● **Data in this exercise**

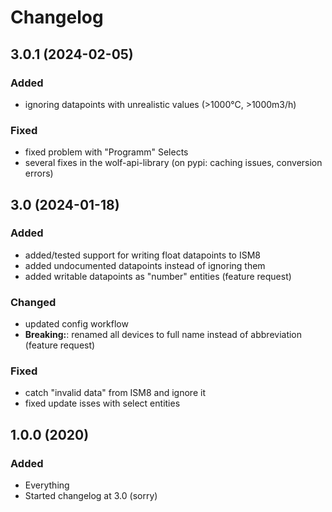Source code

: # Changelog
## 3.0.1 (2024-02-05)
### Added
- ignoring datapoints with unrealistic values (>1000°C, >1000m3/h)
### Fixed
- fixed problem with "Programm" Selects
- several fixes in the wolf-api-library (on pypi: caching issues, conversion errors)

## 3.0 (2024-01-18)
### Added
- added/tested support for writing float datapoints to ISM8
- added undocumented datapoints instead of ignoring them
- added writable datapoints as "number" entities (feature request)
### Changed
- updated config workflow
- **Breaking:**: renamed all devices to full name instead of abbreviation (feature request)
### Fixed
- catch "invalid data" from ISM8 and ignore it
- fixed update isses with select entities


## 1.0.0 (2020)
### Added
- Everything
- Started changelog at 3.0 (sorry)

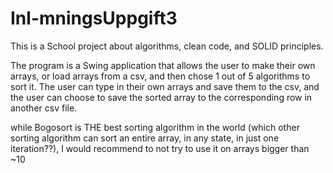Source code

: # Inl-mningsUppgift3

This is a School project about algorithms, clean code, and SOLID principles. 

The program is a Swing application that allows the user to make their own arrays, or load arrays from a csv, and then chose 1 out of 5 algorithms to sort it. 
The user can type in their own arrays and save them to the csv, and the user can choose to save the sorted array to the corresponding row in another csv file. 

while Bogosort is THE best sorting algorithm in the world (which other sorting algorithm can sort an entire array, in any state, in just one iteration??), I would recommend to not try to use it on arrays bigger than ~10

● **Task details**
All that is wanted is the stretch of lines above from the one containing "## 3.0.1 (2024-02-05)" through the one containing "- added undocumented", duplicated exactly.

● **Result for this task**
## 3.0.1 (2024-02-05)
### Added
- ignoring datapoints with unrealistic values (>1000°C, >1000m3/h)
### Fixed
- fixed problem with "Programm" Selects
- several fixes in the wolf-api-library (on pypi: caching issues, conversion errors)

## 3.0 (2024-01-18)
### Added
- added/tested support for writing float datapoints to ISM8
- added undocumented datapoints instead of ignoring them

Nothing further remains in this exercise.